The real crime in this field is that we can't recruit enough people in studies when we know there are tens of thousands, if not millions, of people with the condition.

That said, he adds that "trying to figure out the best first therapy for intermittent claudication is, in my opinion, the wrong way to look at this. I would look at who are the patients who are likely to derive benefit from any of the therapies that we apply. My guess is that, over time, we are going to figure out a stepwise approach, so that we can, for example, put people on supervised exercise and if that works, great, and if it doesn't work, we may add on intervention. Or we may find out that if we start people on intervention first they feel so much better that they are much more willing to participate in exercise therapy."

Ongoing Research to Identify Asymptomatic PAD Patients

Dr Joshua A Beckman

And Beckman says that despite the paucity of clinical-trial data in the field of intermittent claudication, he is impressed by the research in general that is ongoing in noncoronary vascular disease. "The common theme is what we can do to figure out the patient who is at high risk, before they know they have a problem. This is likely to be a very fruitful pathway to make a person feel better and live longer before they have the event that's going to end their lives.

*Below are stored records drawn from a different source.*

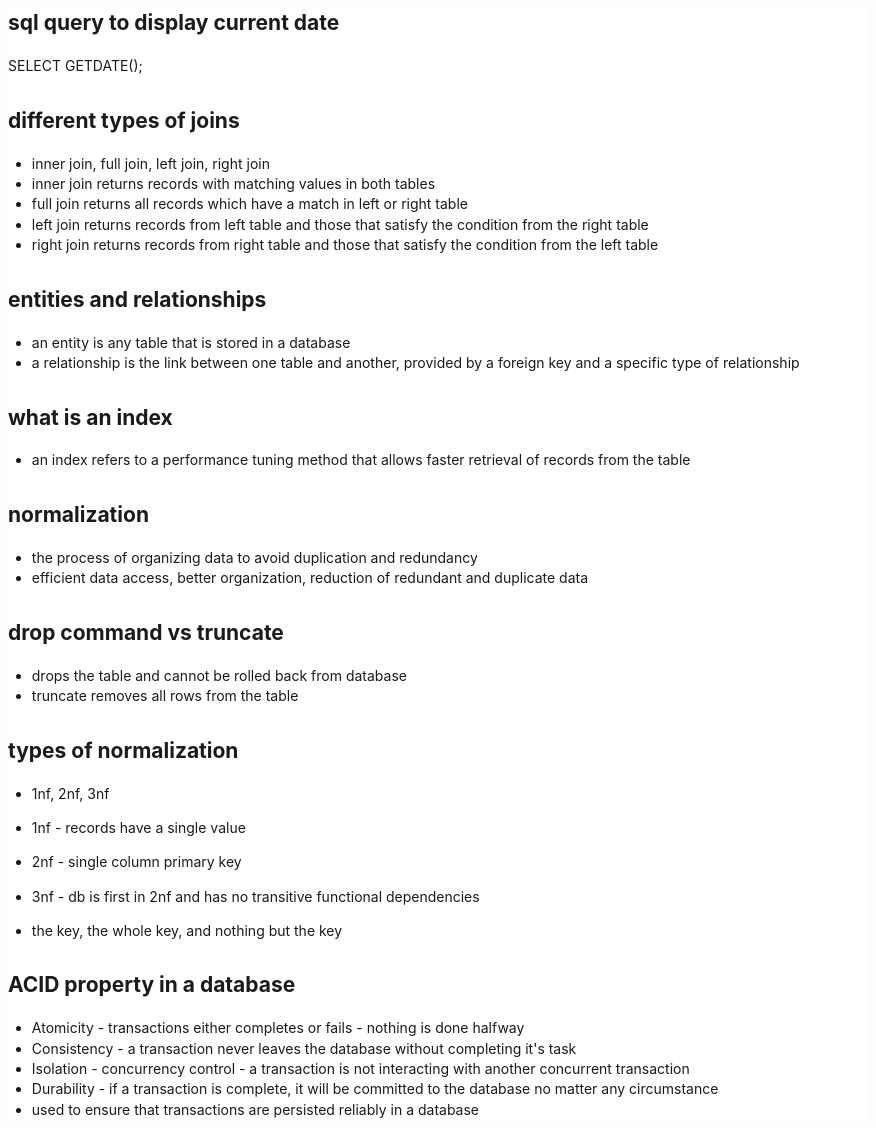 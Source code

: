 ## sql query to display current date
SELECT GETDATE();

## different types of joins
- inner join, full join, left join, right join
- inner join returns records with matching values in both tables
- full join returns all records which have a match in left or right table
- left join returns records from left table and those that satisfy the condition from the right table
- right join returns records from right table and those that satisfy the condition from the left table


## entities and relationships
- an entity is any table that is stored in a database
- a relationship is the link between one table and another, provided by a foreign key and a specific type of relationship

## what is an index
- an index refers to a performance tuning method that allows faster retrieval of records from the table

## normalization
- the process of organizing data to avoid duplication and redundancy
- efficient data access, better organization, reduction of redundant and duplicate data

## drop command vs truncate
- drops the table and cannot be rolled back from database
- truncate removes all rows from the table

## types of normalization
- 1nf, 2nf, 3nf

- 1nf - records have a single value
- 2nf - single column primary key
- 3nf - db is first in 2nf and has no transitive functional dependencies
- the key, the whole key, and nothing but the key


## ACID property in a database
- Atomicity - transactions either completes or fails - nothing is done halfway
- Consistency - a transaction never leaves the database without completing it's task
- Isolation - concurrency control - a transaction is not interacting with another concurrent transaction
- Durability - if a transaction is complete, it will be committed to the database no matter any circumstance
- used to ensure that transactions are persisted reliably in a database
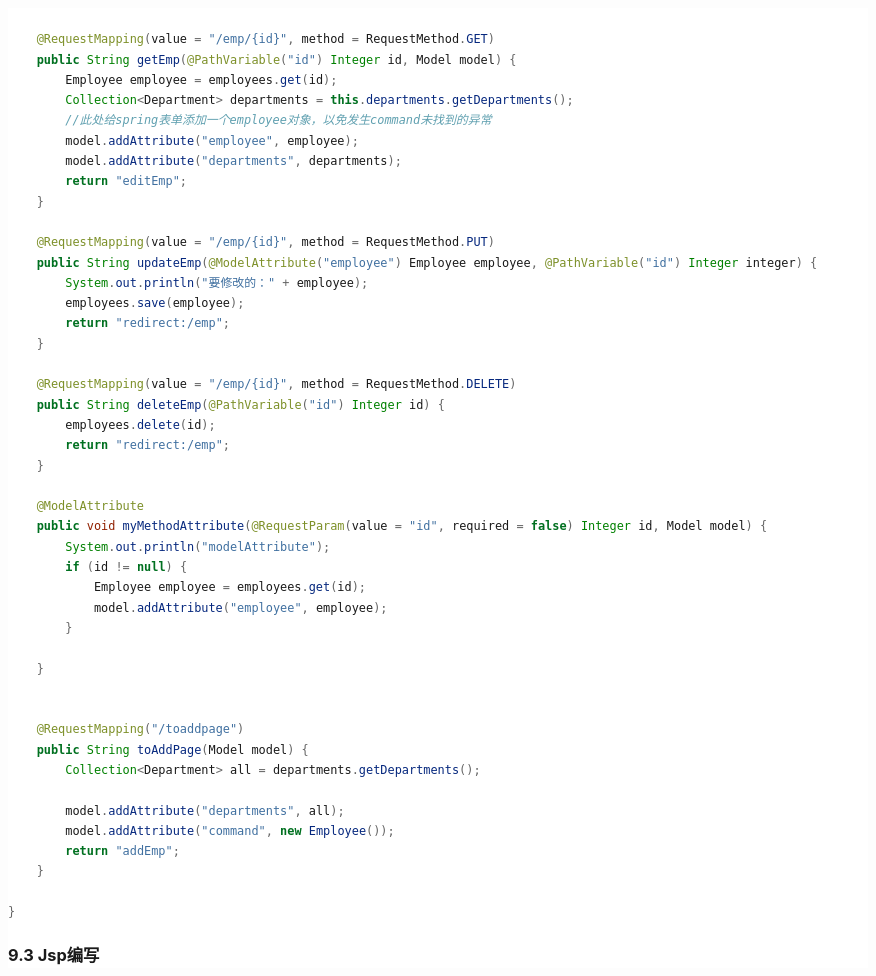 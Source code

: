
```java

    @RequestMapping(value = "/emp/{id}", method = RequestMethod.GET)
    public String getEmp(@PathVariable("id") Integer id, Model model) {
        Employee employee = employees.get(id);
        Collection<Department> departments = this.departments.getDepartments();
        //此处给spring表单添加一个employee对象，以免发生command未找到的异常
        model.addAttribute("employee", employee);
        model.addAttribute("departments", departments);
        return "editEmp";
    }

    @RequestMapping(value = "/emp/{id}", method = RequestMethod.PUT)
    public String updateEmp(@ModelAttribute("employee") Employee employee, @PathVariable("id") Integer integer) {
        System.out.println("要修改的：" + employee);
        employees.save(employee);
        return "redirect:/emp";
    }

    @RequestMapping(value = "/emp/{id}", method = RequestMethod.DELETE)
    public String deleteEmp(@PathVariable("id") Integer id) {
        employees.delete(id);
        return "redirect:/emp";
    }

    @ModelAttribute
    public void myMethodAttribute(@RequestParam(value = "id", required = false) Integer id, Model model) {
        System.out.println("modelAttribute");
        if (id != null) {
            Employee employee = employees.get(id);
            model.addAttribute("employee", employee);
        }

    }


    @RequestMapping("/toaddpage")
    public String toAddPage(Model model) {
        Collection<Department> all = departments.getDepartments();

        model.addAttribute("departments", all);
        model.addAttribute("command", new Employee());
        return "addEmp";
    }

}
```

### 9.3 Jsp编写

"We have made great strides over the past couple of decades in that the event rates for everything are down, including amputations in patients with diabetes and PAD. So although we don’t necessarily have agreement on what is the single best method to find out who is at high risk, it is the ongoing work where we can begin to ferret out what's real and what's nice to look at but may not add much to the management of patients."